The discussion revolves around the conservation of angular momentum in a classical particle within a three-dimensional box, contrasting it with a spherical potential well. Participants are exploring the conditions under which angular momentum may or may not be conserved based on the geometry of the potential well and the forces acting on the particle.
Some participants have provided insights into the relationship between the forces acting on the particle and angular momentum conservation, suggesting that the nature of the forces (central vs. non-central) plays a crucial role. There is an ongoing exploration of the implications of these forces on the system's overall angular momentum.

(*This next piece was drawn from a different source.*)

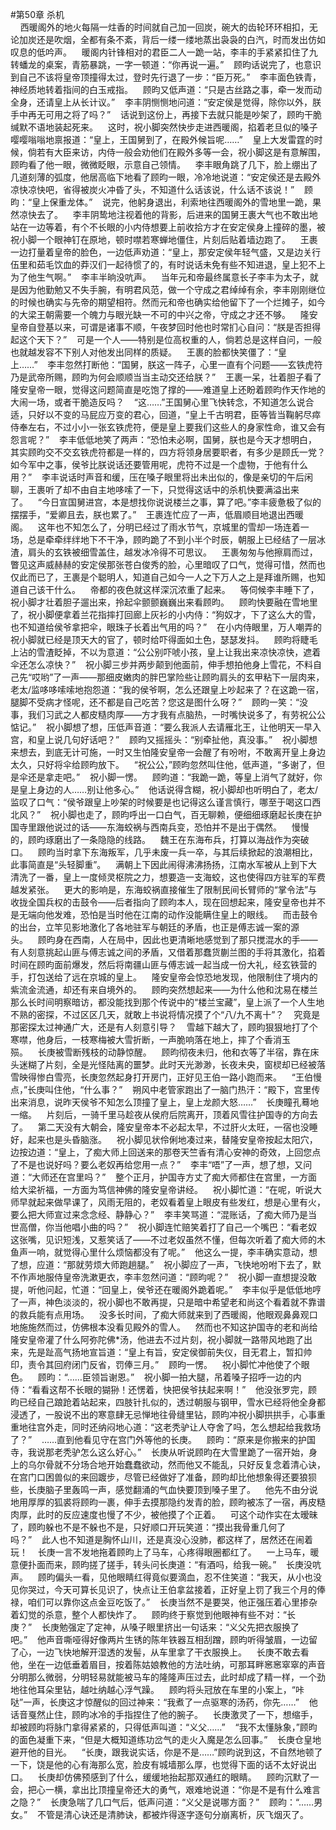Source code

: #第50章 杀机<br />    西暖阁外的地火每隔一炷香的时间就自己加一回炭，碗大的齿轮环环相扣，无论加炭还是吹烟，全都有条不紊，背后一缕一缕地蒸出袅袅的白汽，时而发出仿如叹息的低吟声。    暖阁内针锋相对的君臣二人一跪一站，李丰的手紧紧扣住了九转蟠龙的桌案，青筋暴跳，一字一顿道：“你再说一遍。”    顾昀话说完了，也意识到自己不该将皇帝顶撞得太过，登时先行退了一步：“臣万死。”    李丰面色铁青，神经质地转着指间的白玉戒指。    顾昀又低声道：“只是古丝路之事，牵一发而动全身，还请皇上从长计议。”    李丰阴恻恻地问道：“安定侯是觉得，除你以外，朕手中再无可用之将了吗？”    话说到这份上，再接下去就只能是吵架了，顾昀干脆缄默不语地装起死来。    这时，祝小脚突然快步走进西暖阁，掐着老旦似的嗓子嘤嘤嗡嗡地禀报道：“皇上，王国舅到了，在殿外候旨呢……”    皇上大发雷霆的时候，倘若有大臣来访，内侍一般会劝他们在殿外多等一会，祝小脚这是有意解围，顾昀看了他一眼，微微眨眼，示意自己领情。    李丰眼角跳了几下，脸上绷出了几道刻薄的弧度，他居高临下地看了顾昀一眼，冷冷地说道：“安定侯还是去殿外凉快凉快吧，省得被炭火冲昏了头，不知道什么话该说，什么话不该说！”    顾昀：“皇上保重龙体。”    说完，他躬身退出，利索地往西暖阁外的雪地里一跪，果然凉快去了。    李丰阴鸷地注视着他的背影，后进来的国舅王裹大气也不敢出地站在一边等着，有个不长眼的小内侍想要上前收拾方才在安定侯身上撞碎的墨，被祝小脚一个眼神钉在原地，顿时噤若寒蝉地僵住，片刻后贴着墙边跑了。    王裹一边打量着皇帝的脸色，一边低声劝道：“皇上，那安定侯年轻气盛，又是边关行伍里和茹毛饮血的莽汉们一起待惯了的，有时说话未免有些不知进退，皇上犯不上为了他生气啊。”    李丰半晌没吭声。    当年元和帝最终属意长子李丰为太子，就是因为他勤勉又不失手腕，有明君风范，做一个守成之君绰绰有余，李丰刚刚继位的时候也确实与先帝的期望相符。然而元和帝也确实给他留下了一个烂摊子，如今的大梁王朝需要一个魄力与眼光缺一不可的中兴之帝，守成之才还不够。    隆安皇帝自登基以来，可谓是诸事不顺，午夜梦回时他也时常扪心自问：“朕是否担得起这个天下？”    可是一个人——特别是位高权重的人，倘若总是这样自问，一般也就越发容不下别人对他发出同样的质疑。    王裹的脸都快笑僵了：“皇上……”    李丰忽然打断他：“国舅，朕这一阵子，心里一直有个问题——玄铁虎符乃是武帝所赐，顾昀为何会顺顺当当主动交还给朕？”    王裹一呆，壮着胆子看了隆安皇帝一眼，觉得这问题简直是吃饱了撑的——难道皇上还盼着顾昀作天作地的大闹一场，或者干脆造反吗？    “这……”王国舅心里飞快转念，不知道怎么说合适，只好以不变的马屁应万变的君心，回道，“皇上千古明君，臣等皆当鞠躬尽瘁侍奉左右，不过小小一张玄铁虎符，便是皇上要我们这些人的身家性命，谁又会有怨言呢？”    李丰低低地笑了两声：“恐怕未必啊，国舅，朕也是今天才想明白，其实顾昀交不交玄铁虎符都是一样的，四方将领身居要职者，有多少是顾氏一党？如今军中之事，侯爷比朕说话还要管用呢，虎符不过是一个虚物，于他有什么用？”    李丰说话时声音和缓，压在嗓子眼里将出未出似的，像是亲切的午后闲聊，王裹听了却不由自主地哆嗦了一下，只觉得这话中的杀机快要满溢出来了。    “今日宣国舅进宫，本是想找你说说楼兰之事，算了吧。”李丰疲惫极了似的摆摆手，“爱卿且去，朕也累了。”    王裹连忙应了一声，低眉顺目地退出西暖阁。    这年也不知怎么了，分明已经过了雨水节气，京城里的雪却一场连着一场，总是牵牵绊绊地下不干净，顾昀跪了不到小半个时辰，朝服上已经结了一层冰渣，肩头的玄铁被细雪盖住，越发冰冷得不可思议。    王裹匆匆与他擦肩而过，瞥见这声威赫赫的安定侯那张苍白俊秀的脸，心里暗叹了口气，觉得可惜，然而也仅此而已了，王裹是个聪明人，知道自己如今一人之下万人之上是拜谁所赐，也知道自己该干什么。    帝都的夜色就这样深沉浓重了起来。    等伺候李丰睡下了，祝小脚才壮着胆子遛出来，拎起伞颤颤巍巍出来看顾昀。    顾昀快要融在雪地里了，祝小脚便拿着兰花指摔打回廊上灰衫的小内侍：“狗奴才，下了这么大的雪，也不知道给侯爷拿把伞，眼珠子长着出气用的吗？”    在小内侍眼里，万人嘲弄的祝小脚就已经是顶天大的官了，顿时给吓得面如土色，瑟瑟发抖。    顾昀将睫毛上沾的雪渣眨掉，不以为意道：“公公别吓唬小孩，皇上让我出来凉快凉快，遮着伞还怎么凉快？”    祝小脚三步并两步颠到他面前，伸手想拍他身上雪花，不料自己先“哎哟”了一声——那细皮嫩肉的胖巴掌险些让顾昀肩头的玄甲粘下一层肉来，老太/监哆哆嗦嗦地抱怨道：“我的侯爷啊，怎么还跟皇上吵起来了？在这跪一宿，腿脚不受病才怪呢，还不都是自己吃苦？您这是图什么呀？”    顾昀一笑：“没事，我们习武之人都皮糙肉厚——方才我有点脑热，一时嘴快说多了，有劳祝公公惦记。”    祝小脚想了想，压低声音道：“要么我派人去请雁北王，让他明天一早入宫，和皇上说几句好话吧？”    顾昀又摇摇头：“别牵扯他，真没事。”    祝小脚想来想去，到底无计可施，一时又生怕隆安皇帝一会醒了有吩咐，不敢离开皇上身边太久，只好将伞给顾昀放下。    “祝公公，”顾昀忽然叫住他，低声道，“多谢了，但是伞还是拿走吧。”    祝小脚一愣。    顾昀道：“我跪一跪，等皇上消气了就好，你是皇上身边的人……别让他多心。”    他话说得含糊，祝小脚却也听明白了，老太/监叹了口气：“侯爷跟皇上吵架的时候要是也记得这么谨言慎行，哪至于喝这口西北风？”    祝小脚也走了，顾昀呼出一口白气，百无聊赖，便细细琢磨起长庚在护国寺里跟他说过的话——东海蛟祸与西南兵变，恐怕并不是出于偶然。    慢慢的，顾昀琢磨出了一条隐隐的线路。    魏王在东海布兵，打算以海战作为突破口。    顾昀当时拿下东海叛军，几乎未废一兵一卒，与其后续掀起的浪潮相比，此事简直是“头轻脚重”。    满朝上下因此闹得沸沸扬扬，江南水军被从上到下大清洗了一番，皇上一度倾灵枢院之力，想要造一支海蛟，这也使得四方驻军的军费越发紧张。    更大的影响是，东海蛟祸直接催生了限制民间长臂师的“掌令法”与收拢全国兵权的击鼓令——后者指向了顾昀本人，现在回想起来，隆安皇帝也并不是无端向他发难，恐怕是当时他在江南的动作没能瞒住皇上的眼线。    而击鼓令的出台，立竿见影地激化了各地驻军与朝廷的矛盾，也正是傅志诚一案的源头。    顾昀身在西南，人在局中，因此也更清晰地感觉到了那只搅混水的手——有人刻意挑起山匪与傅志诚之间的矛盾，又借着那蠢货蒯兰图的手将其激化，掐着时间在顾昀面前爆发，然后将南疆山匪与傅志诚一起当成一份大礼，经玄铁营的手，打包送给了远在京城的皇上。    隆安皇帝会惊恐地发现，他限制住了境内的紫流金流通，却还有来自境外的。    顾昀突然想起来——为什么他和沈易在楼兰那么长时间明察暗访，都没能找到那个传说中的“楼兰宝藏”，皇上派了一个人生地不熟的密探，不过区区几天，就敢上书说将情况摸了个“八/九不离十”？    究竟是那密探太过神通广大，还是有人刻意引导？    雪越下越大了，顾昀狠狠地打了个寒噤，他身后，一枝寒梅被大雪折断，一声脆响落在地上，摔了个香消玉殒。    长庚被雪断残枝的动静惊醒。    顾昀彻夜未归，他和衣等了半宿，靠在床头迷糊了片刻，全是光怪陆离的噩梦。此时天光渺渺，长夜未央，窗棂却已经被落雪映得惨白雪亮，长庚忽然起身打开房门，正好见王伯一路小跑而来。    “王伯慢点，”长庚叫住他，“什么事？”    朔风中老管家跑出了一脑门热汗：“殿下，宫里传出来消息，说昨天侯爷不知怎么顶撞了皇上，皇上龙颜大怒……”    长庚瞳孔蓦地一缩。    片刻后，一骑千里马趁夜从侯府后院离开，顶着风雪往护国寺的方向去了。    第二天没有大朝会，隆安皇帝本不必起太早，不过肝火太旺，一宿也没睡好，起来也是头昏脑涨。    祝小脚见状伶俐地凑过来，替隆安皇帝按起太阳穴，边按边道：“皇上，了痴大师上回送来的那卷天竺香有清心安神的奇效，上回您点了不是也说好吗？要么老奴再给您用一点？”    李丰“唔”了一声，想了想，又问道：“大师还在宫里吗？”    整个正月，护国寺方丈了痴大师都住在宫里，一方面给大梁祈福，一方面为笃信神佛的隆安皇帝讲经。    祝小脚忙道：“在呢，听说大师早就起来做早课了，风雨无阻的，老奴看着皇上眼皮有些发红，想是心里有火，要么把大师宣过来念念经、静静心？”    李丰笑骂道：“混账话，了痴大师乃是当世高僧，你当他唱小曲的吗？”    祝小脚连忙赔笑着打了自己一个嘴巴：“看老奴这张嘴，见识短浅，又惹笑话了——不过老奴虽然不懂，但每次听着了痴大师的木鱼声一响，就觉得心里什么烦恼都没有了呢。”    他这么一提，李丰确实意动，想了想，应道：“那就劳烦大师跑趟腿。”    祝小脚应了一声，飞快地吩咐下去了，默不作声地服侍皇帝洗漱更衣，李丰忽然问道：“顾昀呢？”    祝小脚一直想提没敢提，听他问起，忙道：“回皇上，侯爷还在暖阁外跪着呢。”    李丰似乎是低低地哼了一声，神色淡淡的，祝小脚也不敢再提，只是暗中希望老和尚这个看着就不靠谱的救兵能有点用场。    没多长时间，了痴大师就来到了西暖阁，他眼观鼻鼻观口地施施然而过，仿佛根本没看见殿外的雪人。    然而也不知这护国寺的老和尚给隆安皇帝灌了什么阿弥陀佛*汤，他进去不过片刻，祝小脚就一路带风地跑了出来，先是趾高气扬地宣旨道：“皇上有旨，安定侯御前失仪，目无君上，暂扣帅印，责令其回府闭门反省，罚俸三月。”    顾昀一愣。    祝小脚忙冲他使了个眼色。    顾昀：“……臣领旨谢恩。”    祝小脚一拍大腿，吊着嗓子招呼一边的内侍：“看看这帮不长眼的猢狲！还愣着，快把侯爷扶起来啊！”    他没张罗完，顾昀已经自己踉跄着站起来，四肢针扎似的，透过朝服与钢甲，雪水已经将他全身都浸透了，一股说不出的寒意肆无忌惮地往骨缝里钻，顾昀冲祝小脚拱拱手，心事重重地往宫外走，同时还纳闷地心道：“这老秃驴让人夺舍了吗，怎么想起给我救场了？”    ……直到他看见守在宫门外等他的长庚。    顾昀：“原来是你搬来的护国寺，我说那老秃驴怎么这么好心。”    长庚从听说顾昀在大雪里跪了一宿开始，身上的乌尔骨就不分场合地开始蠢蠢欲动，然而他又不能乱，只好反复念着清心诀，在宫门口困兽似的来回踱步，尽管已经做好了准备，顾昀却比他想象得还要狼狈些，长庚脑子里轰鸣一声，感觉翻涌的气血快要顶到嗓子里了。    他先不由分说地用厚厚的狐裘将顾昀一裹，伸手去摸那隐约发青的脸，顾昀被冻了一宿，再皮糙肉厚，此时的反应速度也慢了不少，被他摸了个正着。    可这个动作实在太暧昧了，顾昀躲也不是不躲也不是，只好顺口开玩笑道：“摸出我骨重几何了吗？”    此人也不知道是胸怀山川，还是真没心没肺，都这样了，居然还在闹着玩！    长庚一言不发地拖着顾昀上了马车，心疼得眼圈都红了。    一上马车，暖意便扑面而来，顾昀搓了搓手，转头问长庚道：“有酒吗，给我一碗。”    长庚没吭声。    顾昀偏头一看，见他眼睛红得竟似要滴血，忍不住笑道：“我天，从小也没见你哭过，今天可算长见识了，快点让王伯拿盆接着，正好皇上罚了我三个月的俸禄，咱们可以靠你这点金豆吃饭了。”    长庚当然不是要哭，他正强压着心里掺杂着幻觉的杀意，整个人都快炸了。    顾昀终于察觉到他眼神有些不对：“长庚？”    长庚勉强定了定神，从嗓子眼里挤出一句话来：“义父先把衣服换了吧。”    他声音嘶哑得好像两片生锈的陈年铁器互相刮蹭，顾昀听得皱眉，一边留了心，一边飞快地解开湿透的发髻，从车里拿了干衣服换上。    长庚不敢去看他，坐在一边低垂着眉目，按着陈姑娘教他的方法吐纳，可那耳畔窸窸窣窣的声音分明那么微弱，分明轻易就能被马车的隆隆声压过去，此时却成了精一样，一个劲地往他耳朵里钻，越吐纳越心浮气躁。    顾昀将头冠放在车里的小案上，“咔哒”一声，长庚这才惊醒似的回过神来：“我煮了一点驱寒的汤药，你先……”    他话音戛然止住，顾昀冰冷的手指捏住了他的腕子。    长庚激灵了一下，想缩手，却被顾昀将脉门拿得紧紧的，只得低声叫道：“义父……”    “我不太懂脉象，”顾昀的面色凝重下来，“但是大概知道练功岔气的走火入魔是怎么回事。”    长庚仓皇地避开他的目光。    “长庚，跟我说实话，你是不是……”顾昀说到这，不自然地顿了一下，饶是他的心有海那么宽，脸皮有城墙那么厚，也觉得下面的话不太好说出口。    长庚却仿佛预感到了什么，缓缓地抬起那双通红的眼睛。    顾昀沉默了一会，把心一横，拿出比顶撞皇帝还大的勇气，艰难地说道：“你是不是有什么难言之隐？”    长庚急喘了几口气后，低声问道：“义父是说哪方面？”    顾昀：“……男女。”    不管是清心诀还是清肺诀，都被炸得逐字逐句分崩离析，灰飞烟灭了。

There is a mention of the potential well's definition and the conditions under which the particle's angular momentum is considered conserved or not, depending on its interaction with the box's walls. The discussion also touches on the Schrödinger equation and its implications for energy and angular momentum states.
Mjolnir said:This is more of a conceptual question. I'm looking for a "physical argument" as to why the angular momentum of a classical particle about the center of a 3d box wouldn't be conserved, as opposed to spherical well in which orbital angular momentum is a constant.
Mjolnir said:by a 3d box I mean a potential well such that V(x,y,z) = 0 for -a/2 < x < a/2, -b/2 < y < b/2, and -c/2 < z < c/2; or V -> infinity otherwise
edit: glad you like the screen name :-)
Mjolnir said:To expand on this a bit, how would one go about using the time-independent Schrödinger equation to prove that there are no states with both definite energy and definite orbital angular momentum magnitude?